Purpose : To explore top-ranked aqueous humor proteins and identify specific biomarkers related to neovascular age-related macular degeneration (nAMD) and explore pathways related to neovascular AMD.

Methods : Eighteen nAMD patients initially treated with an intravitreal injection of Ranicizumab or Conbercept and ten age- and sex-matched cataract controls were studied.The proteome of 28 aqueous humor samples was analyzed by liquid chromatography coupled mass spectrometry. Then, label-free relative quantification of nAMD relative to cataract controls was performed. Application of a bioinformatics pipeline further analyzed the aqueous proteome by cluster and gene set enrichment analysis. A selection of differentially regulated proteins was validated by Western Blot and ELISA in a rat model of choroidal neovascularization.

Results : A total of 837 proteins were identified in the aqueous of the nAMD group and quantified relatively to cataract controls. Different clusters of regulated proteins for each patient group were identified and showed characteristic enrichment of specific pathways including ‘‘PI3K-Akt signaling pathway’’ , ‘‘focal adhesion’’ and ‘‘complement and coagulation cascade’’ for nAMD patients. We identified myelin expression factor 2 (MYEF2) and regulating synaptic membrane exocytosis protein 2 (RIMS2) to be upregulated, while alpha-crystallin A chain (CRYAA) and telomere length regulation protein TEL2 (TELO2) to be downregulated in patients with nAMD. Additionally, RIMS2, MYEF2 protein expression levels were upregulated, while TELO2 and CRYAA protein expression levels were downregulated in a rat model of choroidal neovascularization.

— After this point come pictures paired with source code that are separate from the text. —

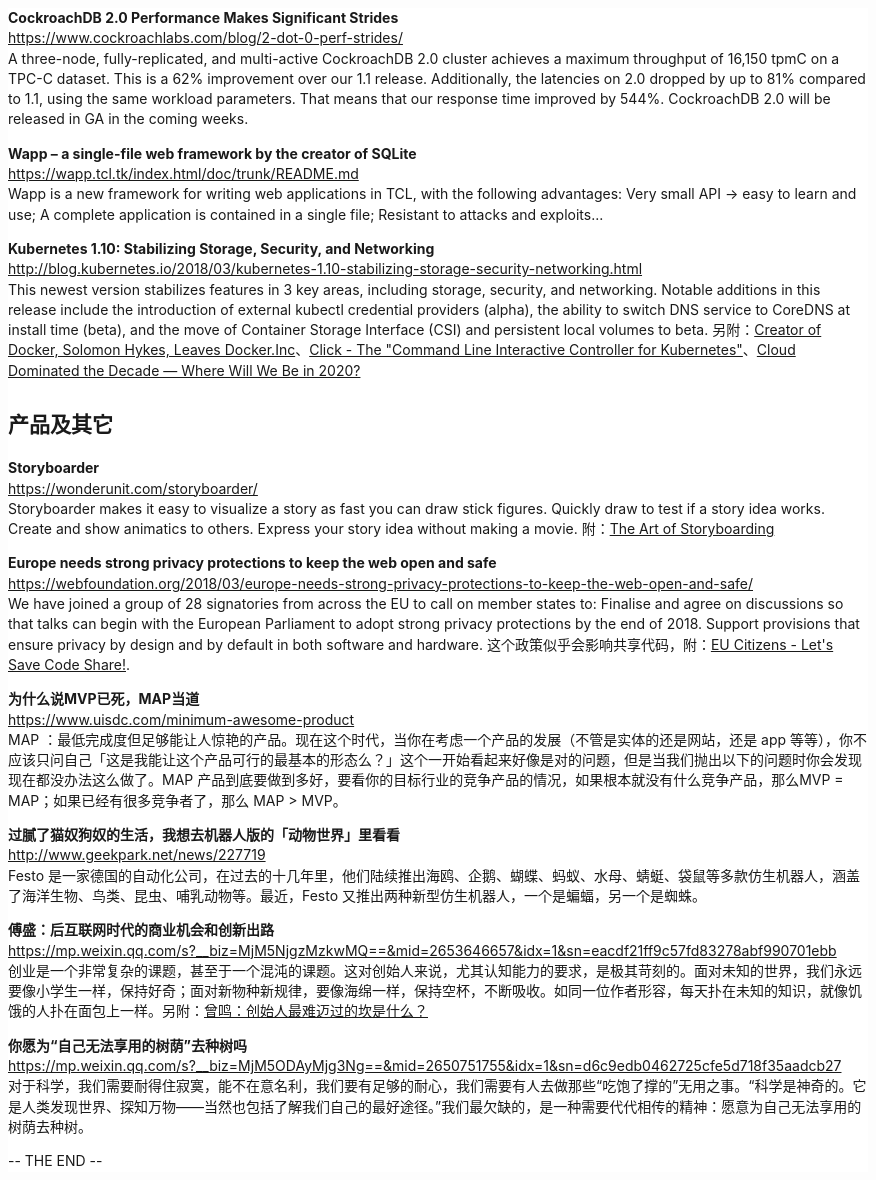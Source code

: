 **CockroachDB 2.0 Performance Makes Significant Strides**  
https://www.cockroachlabs.com/blog/2-dot-0-perf-strides/  
A three-node, fully-replicated, and multi-active CockroachDB 2.0 cluster achieves a maximum throughput of 16,150 tpmC on a TPC-C dataset. This is a 62% improvement over our 1.1 release. Additionally, the latencies on 2.0 dropped by up to 81% compared to 1.1, using the same workload parameters. That means that our response time improved by 544%. CockroachDB 2.0 will be released in GA in the coming weeks.

**Wapp – a single-file web framework by the creator of SQLite**  
https://wapp.tcl.tk/index.html/doc/trunk/README.md  
Wapp is a new framework for writing web applications in TCL, with the following advantages: Very small API → easy to learn and use; A complete application is contained in a single file; Resistant to attacks and exploits...

**Kubernetes 1.10: Stabilizing Storage, Security, and Networking**  
http://blog.kubernetes.io/2018/03/kubernetes-1.10-stabilizing-storage-security-networking.html  
This newest version stabilizes features in 3 key areas, including storage, security, and networking. Notable additions in this release include the introduction of external kubectl credential providers (alpha), the ability to switch DNS service to CoreDNS at install time (beta), and the move of Container Storage Interface (CSI) and persistent local volumes to beta.  另附：[Creator of Docker, Solomon Hykes, Leaves Docker.Inc](https://blog.docker.com/2018/03/au-revoir/)、[Click - The "Command Line Interactive Controller for Kubernetes"](https://github.com/databricks/click)、[Cloud Dominated the Decade — Where Will We Be in 2020?](https://thenewstack.io/cloud-dominated-decade-will-2020/)

## 产品及其它

**Storyboarder**  
https://wonderunit.com/storyboarder/  
Storyboarder makes it easy to visualize a story as fast you can draw stick figures. Quickly draw to test if a story idea works. Create and show animatics to others. Express your story idea without making a movie. 附：[The Art of Storyboarding](https://medium.com/@ConceptsApp/the-art-of-storyboarding-ab2baddbae2d)

**Europe needs strong privacy protections to keep the web open and safe**  
https://webfoundation.org/2018/03/europe-needs-strong-privacy-protections-to-keep-the-web-open-and-safe/  
We have joined a group of 28 signatories from across the EU to call on member states to: Finalise and agree on discussions so that talks can begin with the European Parliament to adopt strong privacy protections by the end of 2018. Support provisions that ensure privacy by design and by default in both software and hardware. 这个政策似乎会影响共享代码，附：[EU Citizens - Let's Save Code Share!](https://blog.risingstack.com/eu-citizens-lets-save-code-share/).

**为什么说MVP已死，MAP当道**  
https://www.uisdc.com/minimum-awesome-product  
MAP ：最低完成度但足够能让人惊艳的产品。现在这个时代，当你在考虑一个产品的发展（不管是实体的还是网站，还是 app 等等），你不应该只问自己「这是我能让这个产品可行的最基本的形态么？」这个一开始看起来好像是对的问题，但是当我们抛出以下的问题时你会发现现在都没办法这么做了。MAP 产品到底要做到多好，要看你的目标行业的竞争产品的情况，如果根本就没有什么竞争产品，那么MVP = MAP；如果已经有很多竞争者了，那么 MAP > MVP。

**过腻了猫奴狗奴的生活，我想去机器人版的「动物世界」里看看**  
http://www.geekpark.net/news/227719  
Festo 是一家德国的自动化公司，在过去的十几年里，他们陆续推出海鸥、企鹅、蝴蝶、蚂蚁、水母、蜻蜓、袋鼠等多款仿生机器人，涵盖了海洋生物、鸟类、昆虫、哺乳动物等。最近，Festo 又推出两种新型仿生机器人，一个是蝙蝠，另一个是蜘蛛。

**傅盛：后互联网时代的商业机会和创新出路**  
https://mp.weixin.qq.com/s?__biz=MjM5NjgzMzkwMQ==&mid=2653646657&idx=1&sn=eacdf21ff9c57fd83278abf990701ebb  
创业是一个非常复杂的课题，甚至于一个混沌的课题。这对创始人来说，尤其认知能力的要求，是极其苛刻的。面对未知的世界，我们永远要像小学生一样，保持好奇；面对新物种新规律，要像海绵一样，保持空杯，不断吸收。如同一位作者形容，每天扑在未知的知识，就像饥饿的人扑在面包上一样。另附：[曾鸣：创始人最难迈过的坎是什么？](https://mp.weixin.qq.com/s?__biz=MzIxNTAzNzU0Ng==&mid=2654597723&idx=1&sn=b94f11b1be208862ac5b8d53730b0b09)

**你愿为“自己无法享用的树荫”去种树吗**  
https://mp.weixin.qq.com/s?__biz=MjM5ODAyMjg3Ng==&mid=2650751755&idx=1&sn=d6c9edb0462725cfe5d718f35aadcb27  
对于科学，我们需要耐得住寂寞，能不在意名利，我们要有足够的耐心，我们需要有人去做那些“吃饱了撑的”无用之事。“科学是神奇的。它是人类发现世界、探知万物——当然也包括了解我们自己的最好途径。”我们最欠缺的，是一种需要代代相传的精神：愿意为自己无法享用的树荫去种树。

-- THE END --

Conclusions : The AH protein composition was significantly different between wet AMD and non-AMD patients. The described pathways specific for the nAMD patient groups and the identification of characteristic differentially regulated proteins provide a first step toward the definition of biomarkers for nAMD. The presented data will facilitate the investigation of mechanistic connections of proteins to the respective disease.

This is a 2020 ARVO Annual Meeting abstract.